'''
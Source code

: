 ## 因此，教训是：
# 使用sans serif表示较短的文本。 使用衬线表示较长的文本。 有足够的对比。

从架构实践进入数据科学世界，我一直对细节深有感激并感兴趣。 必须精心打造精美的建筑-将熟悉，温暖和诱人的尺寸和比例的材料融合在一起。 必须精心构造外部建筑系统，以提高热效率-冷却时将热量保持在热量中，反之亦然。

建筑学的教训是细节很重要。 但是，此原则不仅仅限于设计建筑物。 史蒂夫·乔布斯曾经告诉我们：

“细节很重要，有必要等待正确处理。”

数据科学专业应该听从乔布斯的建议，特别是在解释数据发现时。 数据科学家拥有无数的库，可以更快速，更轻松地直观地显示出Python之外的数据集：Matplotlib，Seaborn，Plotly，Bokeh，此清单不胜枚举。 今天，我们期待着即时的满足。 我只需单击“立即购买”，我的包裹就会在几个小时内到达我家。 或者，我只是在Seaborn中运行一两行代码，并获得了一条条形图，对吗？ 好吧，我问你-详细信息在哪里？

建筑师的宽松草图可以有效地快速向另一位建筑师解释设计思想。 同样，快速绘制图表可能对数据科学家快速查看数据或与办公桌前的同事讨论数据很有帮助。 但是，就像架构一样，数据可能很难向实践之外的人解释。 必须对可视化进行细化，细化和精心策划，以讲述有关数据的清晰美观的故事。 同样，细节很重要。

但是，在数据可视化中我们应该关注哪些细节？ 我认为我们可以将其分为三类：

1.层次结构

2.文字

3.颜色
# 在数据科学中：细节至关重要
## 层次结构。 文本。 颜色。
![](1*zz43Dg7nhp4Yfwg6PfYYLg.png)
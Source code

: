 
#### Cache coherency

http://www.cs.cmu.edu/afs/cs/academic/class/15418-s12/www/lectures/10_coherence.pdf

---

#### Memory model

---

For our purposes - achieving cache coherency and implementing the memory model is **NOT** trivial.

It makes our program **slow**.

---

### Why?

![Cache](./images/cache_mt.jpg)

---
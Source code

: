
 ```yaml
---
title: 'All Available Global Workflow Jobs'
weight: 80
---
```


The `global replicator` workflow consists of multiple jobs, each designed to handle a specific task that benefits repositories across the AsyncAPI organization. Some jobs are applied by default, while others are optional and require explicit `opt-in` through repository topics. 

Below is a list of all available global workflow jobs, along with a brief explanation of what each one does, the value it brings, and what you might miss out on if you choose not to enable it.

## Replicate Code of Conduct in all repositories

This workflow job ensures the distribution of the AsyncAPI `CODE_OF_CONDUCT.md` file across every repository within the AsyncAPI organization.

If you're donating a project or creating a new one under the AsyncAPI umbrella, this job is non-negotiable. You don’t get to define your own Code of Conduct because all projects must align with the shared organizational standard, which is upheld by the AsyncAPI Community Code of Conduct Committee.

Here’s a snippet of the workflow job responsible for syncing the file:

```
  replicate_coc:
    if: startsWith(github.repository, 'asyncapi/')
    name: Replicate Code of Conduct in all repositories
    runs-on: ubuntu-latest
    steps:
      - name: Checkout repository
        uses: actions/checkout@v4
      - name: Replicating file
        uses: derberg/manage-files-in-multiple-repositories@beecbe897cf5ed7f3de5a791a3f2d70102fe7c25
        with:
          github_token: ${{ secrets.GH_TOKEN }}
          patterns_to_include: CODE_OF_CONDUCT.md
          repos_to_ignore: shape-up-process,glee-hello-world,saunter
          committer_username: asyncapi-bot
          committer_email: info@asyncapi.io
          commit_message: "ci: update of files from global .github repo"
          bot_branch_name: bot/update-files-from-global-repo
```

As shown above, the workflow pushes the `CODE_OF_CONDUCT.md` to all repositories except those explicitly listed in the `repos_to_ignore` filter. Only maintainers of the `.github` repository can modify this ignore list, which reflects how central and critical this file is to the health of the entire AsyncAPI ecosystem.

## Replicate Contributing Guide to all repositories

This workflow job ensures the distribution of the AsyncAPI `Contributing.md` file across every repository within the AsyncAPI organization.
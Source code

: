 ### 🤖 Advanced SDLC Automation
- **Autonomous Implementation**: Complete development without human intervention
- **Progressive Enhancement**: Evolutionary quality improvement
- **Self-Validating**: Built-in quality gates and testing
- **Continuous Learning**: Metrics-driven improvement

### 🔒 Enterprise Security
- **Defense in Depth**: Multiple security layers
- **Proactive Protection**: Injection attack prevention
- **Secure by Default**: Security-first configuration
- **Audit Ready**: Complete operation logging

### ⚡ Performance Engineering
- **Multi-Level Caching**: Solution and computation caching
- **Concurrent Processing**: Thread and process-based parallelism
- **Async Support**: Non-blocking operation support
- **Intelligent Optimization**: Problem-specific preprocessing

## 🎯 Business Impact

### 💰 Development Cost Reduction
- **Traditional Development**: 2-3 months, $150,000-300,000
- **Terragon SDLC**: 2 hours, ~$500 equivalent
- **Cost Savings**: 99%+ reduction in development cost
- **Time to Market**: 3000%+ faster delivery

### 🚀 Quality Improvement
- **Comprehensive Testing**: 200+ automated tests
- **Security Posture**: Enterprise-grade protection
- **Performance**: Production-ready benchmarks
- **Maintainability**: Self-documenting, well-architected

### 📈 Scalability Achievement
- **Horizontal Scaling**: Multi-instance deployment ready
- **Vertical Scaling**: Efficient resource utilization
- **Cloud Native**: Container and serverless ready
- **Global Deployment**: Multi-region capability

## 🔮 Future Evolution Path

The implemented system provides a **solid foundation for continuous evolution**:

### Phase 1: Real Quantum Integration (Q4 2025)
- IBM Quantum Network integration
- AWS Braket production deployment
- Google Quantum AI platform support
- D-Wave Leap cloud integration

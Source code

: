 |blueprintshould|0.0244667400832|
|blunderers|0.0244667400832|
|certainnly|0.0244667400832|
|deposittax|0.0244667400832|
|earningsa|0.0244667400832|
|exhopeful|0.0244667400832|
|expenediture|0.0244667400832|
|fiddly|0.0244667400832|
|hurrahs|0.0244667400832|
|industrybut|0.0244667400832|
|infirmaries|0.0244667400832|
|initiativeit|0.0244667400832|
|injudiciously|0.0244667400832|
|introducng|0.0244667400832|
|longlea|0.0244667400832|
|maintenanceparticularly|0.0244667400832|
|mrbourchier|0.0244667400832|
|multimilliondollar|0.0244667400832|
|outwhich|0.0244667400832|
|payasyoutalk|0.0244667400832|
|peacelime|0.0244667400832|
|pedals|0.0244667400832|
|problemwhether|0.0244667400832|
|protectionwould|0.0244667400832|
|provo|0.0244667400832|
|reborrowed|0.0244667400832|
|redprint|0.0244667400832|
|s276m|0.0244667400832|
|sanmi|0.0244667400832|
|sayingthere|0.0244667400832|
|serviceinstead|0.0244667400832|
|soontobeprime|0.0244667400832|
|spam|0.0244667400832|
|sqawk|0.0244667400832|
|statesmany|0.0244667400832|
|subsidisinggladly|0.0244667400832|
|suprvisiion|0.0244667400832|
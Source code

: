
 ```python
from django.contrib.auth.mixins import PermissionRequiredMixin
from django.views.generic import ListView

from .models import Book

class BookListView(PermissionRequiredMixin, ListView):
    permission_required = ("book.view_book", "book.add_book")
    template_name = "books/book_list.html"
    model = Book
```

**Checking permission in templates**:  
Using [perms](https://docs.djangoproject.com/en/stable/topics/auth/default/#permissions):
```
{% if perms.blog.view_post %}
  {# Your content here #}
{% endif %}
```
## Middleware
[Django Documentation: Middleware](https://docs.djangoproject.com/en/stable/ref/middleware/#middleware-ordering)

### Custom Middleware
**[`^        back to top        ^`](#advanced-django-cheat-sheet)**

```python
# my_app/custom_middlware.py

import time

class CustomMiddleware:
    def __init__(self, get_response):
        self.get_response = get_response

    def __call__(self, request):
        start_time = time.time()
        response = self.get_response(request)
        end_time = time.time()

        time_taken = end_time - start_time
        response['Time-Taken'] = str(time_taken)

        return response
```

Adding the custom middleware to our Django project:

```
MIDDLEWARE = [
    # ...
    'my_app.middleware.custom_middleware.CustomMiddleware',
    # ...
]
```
'''
Required work: Wherever the string "coherency" appears in the entries above, list that line.

Result:
#### Cache coherency
For our purposes - achieving cache coherency and implementing the memory model is **NOT** trivial.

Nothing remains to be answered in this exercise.